Holzer calls for new competitive grant program.
Harry Holzer, Professor of Public Policy at Georgetown University and NSC Board Member, presented his prize-winning paper, Raising Job Quality and Skills for American Workers: Creating More-Effective Education and Workforce Development Systems in the States, at a November 30th Hamilton Project conference on Training America's Workforce. In the paper, Professor Holzer calls for a new $2 billion federal competitive grant program that would reward states for adopting evidence-supported strategies that educate workers for jobs in firms that pay well within growing industries. The strategies would be expected to build on already proven state practices of building industry- or sector-targeted partnerships between employers, education providers, workforce agencies and intermediaries to provide training and a range of support services to workers entering that industry.
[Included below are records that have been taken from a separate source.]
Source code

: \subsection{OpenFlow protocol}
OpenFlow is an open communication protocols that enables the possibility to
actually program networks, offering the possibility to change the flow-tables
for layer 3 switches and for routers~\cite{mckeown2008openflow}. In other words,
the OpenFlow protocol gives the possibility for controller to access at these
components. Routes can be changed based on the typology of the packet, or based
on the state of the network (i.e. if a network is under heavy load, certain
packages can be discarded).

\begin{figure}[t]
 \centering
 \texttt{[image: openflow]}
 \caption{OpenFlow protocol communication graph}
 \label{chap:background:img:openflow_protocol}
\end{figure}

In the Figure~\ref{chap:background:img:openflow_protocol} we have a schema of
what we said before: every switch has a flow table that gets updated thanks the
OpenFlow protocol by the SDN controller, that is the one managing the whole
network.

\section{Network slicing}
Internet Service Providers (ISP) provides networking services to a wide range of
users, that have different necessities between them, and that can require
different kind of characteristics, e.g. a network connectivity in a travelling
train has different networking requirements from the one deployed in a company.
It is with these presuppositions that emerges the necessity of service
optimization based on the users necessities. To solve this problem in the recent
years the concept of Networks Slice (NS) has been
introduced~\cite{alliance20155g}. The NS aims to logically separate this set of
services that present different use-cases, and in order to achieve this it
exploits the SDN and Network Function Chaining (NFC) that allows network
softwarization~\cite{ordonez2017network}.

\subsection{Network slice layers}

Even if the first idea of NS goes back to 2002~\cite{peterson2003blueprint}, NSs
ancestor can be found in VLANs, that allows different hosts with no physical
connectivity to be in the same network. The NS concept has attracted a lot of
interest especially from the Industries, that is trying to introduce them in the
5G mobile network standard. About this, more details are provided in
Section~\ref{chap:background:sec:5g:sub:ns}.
Holzer offers a cost-benefit analysis of the $2 billion investment that shows the program would pay for itself several times over due to increased individual employment and earnings, particularly among disadvantaged students. The paper won the 2011 Hamilton Project Policy Innovation Prize for the best proposal to create jobs and enhance productivity.
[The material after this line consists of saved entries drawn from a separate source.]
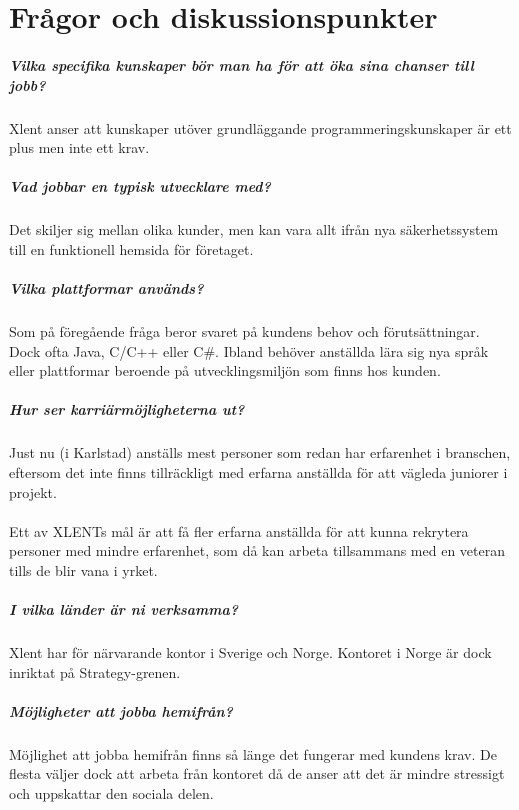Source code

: \documentclass[../report.tex]{subfiles}
\begin{document}
    \chapter{Frågor och diskussionspunkter}
    
    \paragraph{Vilka specifika kunskaper bör man ha för att öka sina chanser till jobb?}
    Xlent anser att kunskaper utöver grundläggande programmeringskunskaper är ett plus men inte ett krav.
    
    \paragraph{Vad jobbar en typisk utvecklare med?}
    Det skiljer sig mellan olika kunder, men kan vara allt ifrån nya säkerhetssystem till en funktionell hemsida för företaget.
    
    \paragraph{Vilka plattformar används?}
    Som på föregående fråga beror svaret på kundens behov och förutsättningar. Dock ofta Java, C/C++ eller C\#. Ibland behöver anställda lära sig nya språk eller plattformar beroende på utvecklingsmiljön som finns hos kunden.
    
    \paragraph{Hur ser karriärmöjligheterna ut?}
    Just nu (i Karlstad) anställs mest personer som redan har erfarenhet i branschen, eftersom det inte finns tillräckligt med erfarna anställda för att vägleda juniorer i projekt.\\
\\
    Ett av XLENTs mål är att få fler erfarna anställda för att kunna rekrytera personer med mindre erfarenhet, som då kan arbeta tillsammans med en veteran tills de blir vana i yrket.
    
    \paragraph{I vilka länder är ni verksamma?}
    Xlent har för närvarande kontor i Sverige och Norge. Kontoret i Norge är dock inriktat på Strategy-grenen.
    
    \paragraph{Möjligheter att jobba hemifrån?}
    Möjlighet att jobba hemifrån finns så länge det fungerar med kundens krav. De flesta väljer dock att arbeta från kontoret då de anser att det är mindre stressigt och uppskattar den sociala delen.
    
\end{document}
The other research presented at the event was a paper by Lou Jacobsen, et.al,, entitled, Policies to Reduce High-Tenured Displaced Workers’ Earnings Losses Through Retraining, which proposes a new series of investments that would make up to two years of re-training available to displaced workers as a means for them to re-enter the labor market. Recipients would be expected to first receive career counseling at a One-Stop Career Center to help them make sound education sources and to provide support to mitigate challenges that often prevent such workers from completing their education programs.